What the task requires. Copy every record exactly. Nothing may be skipped.

*** Supplied entries Section Begins ***

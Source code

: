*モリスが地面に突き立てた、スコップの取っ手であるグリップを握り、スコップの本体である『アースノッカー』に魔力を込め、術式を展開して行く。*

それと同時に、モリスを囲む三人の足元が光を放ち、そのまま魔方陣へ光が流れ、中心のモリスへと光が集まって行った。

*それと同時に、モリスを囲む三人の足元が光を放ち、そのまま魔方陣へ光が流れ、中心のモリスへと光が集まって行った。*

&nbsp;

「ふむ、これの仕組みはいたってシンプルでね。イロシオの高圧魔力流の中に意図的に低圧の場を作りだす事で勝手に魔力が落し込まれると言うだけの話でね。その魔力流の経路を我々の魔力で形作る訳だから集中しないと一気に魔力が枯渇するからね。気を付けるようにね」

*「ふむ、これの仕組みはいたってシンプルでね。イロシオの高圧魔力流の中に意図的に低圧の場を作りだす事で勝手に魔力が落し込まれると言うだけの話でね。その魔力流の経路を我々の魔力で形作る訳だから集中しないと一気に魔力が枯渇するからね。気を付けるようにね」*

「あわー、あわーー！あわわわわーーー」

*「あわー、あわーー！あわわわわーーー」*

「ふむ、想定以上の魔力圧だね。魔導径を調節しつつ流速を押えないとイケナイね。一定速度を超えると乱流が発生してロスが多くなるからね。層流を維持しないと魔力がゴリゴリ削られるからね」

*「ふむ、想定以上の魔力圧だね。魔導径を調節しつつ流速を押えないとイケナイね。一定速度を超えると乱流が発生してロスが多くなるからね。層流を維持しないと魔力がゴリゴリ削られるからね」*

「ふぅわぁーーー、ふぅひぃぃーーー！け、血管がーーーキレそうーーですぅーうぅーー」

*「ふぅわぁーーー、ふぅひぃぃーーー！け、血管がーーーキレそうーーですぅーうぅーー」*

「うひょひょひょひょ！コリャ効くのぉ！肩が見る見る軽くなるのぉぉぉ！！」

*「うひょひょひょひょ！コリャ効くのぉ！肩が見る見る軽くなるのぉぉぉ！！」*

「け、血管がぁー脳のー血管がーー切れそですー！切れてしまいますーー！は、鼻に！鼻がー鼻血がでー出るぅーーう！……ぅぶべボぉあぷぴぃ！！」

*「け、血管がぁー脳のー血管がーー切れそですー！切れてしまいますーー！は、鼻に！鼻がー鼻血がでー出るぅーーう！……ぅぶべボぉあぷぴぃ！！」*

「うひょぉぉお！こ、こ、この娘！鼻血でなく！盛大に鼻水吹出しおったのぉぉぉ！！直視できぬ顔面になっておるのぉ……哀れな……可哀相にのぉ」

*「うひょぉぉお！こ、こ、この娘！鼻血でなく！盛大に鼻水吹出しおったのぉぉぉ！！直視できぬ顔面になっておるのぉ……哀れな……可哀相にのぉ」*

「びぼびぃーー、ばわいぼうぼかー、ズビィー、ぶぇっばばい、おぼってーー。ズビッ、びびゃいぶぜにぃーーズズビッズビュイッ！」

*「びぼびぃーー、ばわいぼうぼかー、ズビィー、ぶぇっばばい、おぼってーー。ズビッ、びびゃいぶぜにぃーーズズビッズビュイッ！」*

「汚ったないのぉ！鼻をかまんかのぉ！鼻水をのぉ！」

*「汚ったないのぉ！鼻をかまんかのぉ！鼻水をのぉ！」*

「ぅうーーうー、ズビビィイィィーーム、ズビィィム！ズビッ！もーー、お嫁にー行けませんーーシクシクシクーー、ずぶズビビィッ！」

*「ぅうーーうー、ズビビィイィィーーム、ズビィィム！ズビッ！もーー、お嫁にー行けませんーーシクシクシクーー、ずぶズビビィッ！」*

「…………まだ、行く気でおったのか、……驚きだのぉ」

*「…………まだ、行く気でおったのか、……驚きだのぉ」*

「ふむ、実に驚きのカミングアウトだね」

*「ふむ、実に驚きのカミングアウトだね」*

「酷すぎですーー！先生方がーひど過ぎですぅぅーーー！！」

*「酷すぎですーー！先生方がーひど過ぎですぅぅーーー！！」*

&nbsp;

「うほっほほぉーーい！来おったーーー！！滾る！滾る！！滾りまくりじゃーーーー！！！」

*** Supplied entries Section Ends ***

Solved problem.
Source code

:*モリスが地面に突き立てた、スコップの取っ手であるグリップを握り、スコップの本体である『アースノッカー』に魔力を込め、術式を展開して行く。*

それと同時に、モリスを囲む三人の足元が光を放ち、そのまま魔方陣へ光が流れ、中心のモリスへと光が集まって行った。

*それと同時に、モリスを囲む三人の足元が光を放ち、そのまま魔方陣へ光が流れ、中心のモリスへと光が集まって行った。*

&nbsp;

「ふむ、これの仕組みはいたってシンプルでね。イロシオの高圧魔力流の中に意図的に低圧の場を作りだす事で勝手に魔力が落し込まれると言うだけの話でね。その魔力流の経路を我々の魔力で形作る訳だから集中しないと一気に魔力が枯渇するからね。気を付けるようにね」

*「ふむ、これの仕組みはいたってシンプルでね。イロシオの高圧魔力流の中に意図的に低圧の場を作りだす事で勝手に魔力が落し込まれると言うだけの話でね。その魔力流の経路を我々の魔力で形作る訳だから集中しないと一気に魔力が枯渇するからね。気を付けるようにね」*

「あわー、あわーー！あわわわわーーー」

*「あわー、あわーー！あわわわわーーー」*

「ふむ、想定以上の魔力圧だね。魔導径を調節しつつ流速を押えないとイケナイね。一定速度を超えると乱流が発生してロスが多くなるからね。層流を維持しないと魔力がゴリゴリ削られるからね」

*「ふむ、想定以上の魔力圧だね。魔導径を調節しつつ流速を押えないとイケナイね。一定速度を超えると乱流が発生してロスが多くなるからね。層流を維持しないと魔力がゴリゴリ削られるからね」*

「ふぅわぁーーー、ふぅひぃぃーーー！け、血管がーーーキレそうーーですぅーうぅーー」

*「ふぅわぁーーー、ふぅひぃぃーーー！け、血管がーーーキレそうーーですぅーうぅーー」*

「うひょひょひょひょ！コリャ効くのぉ！肩が見る見る軽くなるのぉぉぉ！！」

*「うひょひょひょひょ！コリャ効くのぉ！肩が見る見る軽くなるのぉぉぉ！！」*

「け、血管がぁー脳のー血管がーー切れそですー！切れてしまいますーー！は、鼻に！鼻がー鼻血がでー出るぅーーう！……ぅぶべボぉあぷぴぃ！！」

*「け、血管がぁー脳のー血管がーー切れそですー！切れてしまいますーー！は、鼻に！鼻がー鼻血がでー出るぅーーう！……ぅぶべボぉあぷぴぃ！！」*

「うひょぉぉお！こ、こ、この娘！鼻血でなく！盛大に鼻水吹出しおったのぉぉぉ！！直視できぬ顔面になっておるのぉ……哀れな……可哀相にのぉ」

*「うひょぉぉお！こ、こ、この娘！鼻血でなく！盛大に鼻水吹出しおったのぉぉぉ！！直視できぬ顔面になっておるのぉ……哀れな……可哀相にのぉ」*

「びぼびぃーー、ばわいぼうぼかー、ズビィー、ぶぇっばばい、おぼってーー。ズビッ、びびゃいぶぜにぃーーズズビッズビュイッ！」

*「びぼびぃーー、ばわいぼうぼかー、ズビィー、ぶぇっばばい、おぼってーー。ズビッ、びびゃいぶぜにぃーーズズビッズビュイッ！」*

「汚ったないのぉ！鼻をかまんかのぉ！鼻水をのぉ！」

*「汚ったないのぉ！鼻をかまんかのぉ！鼻水をのぉ！」*

「ぅうーーうー、ズビビィイィィーーム、ズビィィム！ズビッ！もーー、お嫁にー行けませんーーシクシクシクーー、ずぶズビビィッ！」

*「ぅうーーうー、ズビビィイィィーーム、ズビィィム！ズビッ！もーー、お嫁にー行けませんーーシクシクシクーー、ずぶズビビィッ！」*

「…………まだ、行く気でおったのか、……驚きだのぉ」

*「…………まだ、行く気でおったのか、……驚きだのぉ」*

「ふむ、実に驚きのカミングアウトだね」

*「ふむ、実に驚きのカミングアウトだね」*

「酷すぎですーー！先生方がーひど過ぎですぅぅーーー！！」

*「酷すぎですーー！先生方がーひど過ぎですぅぅーーー！！」*

&nbsp;

「うほっほほぉーーい！来おったーーー！！滾る！滾る！！滾りまくりじゃーーーー！！！」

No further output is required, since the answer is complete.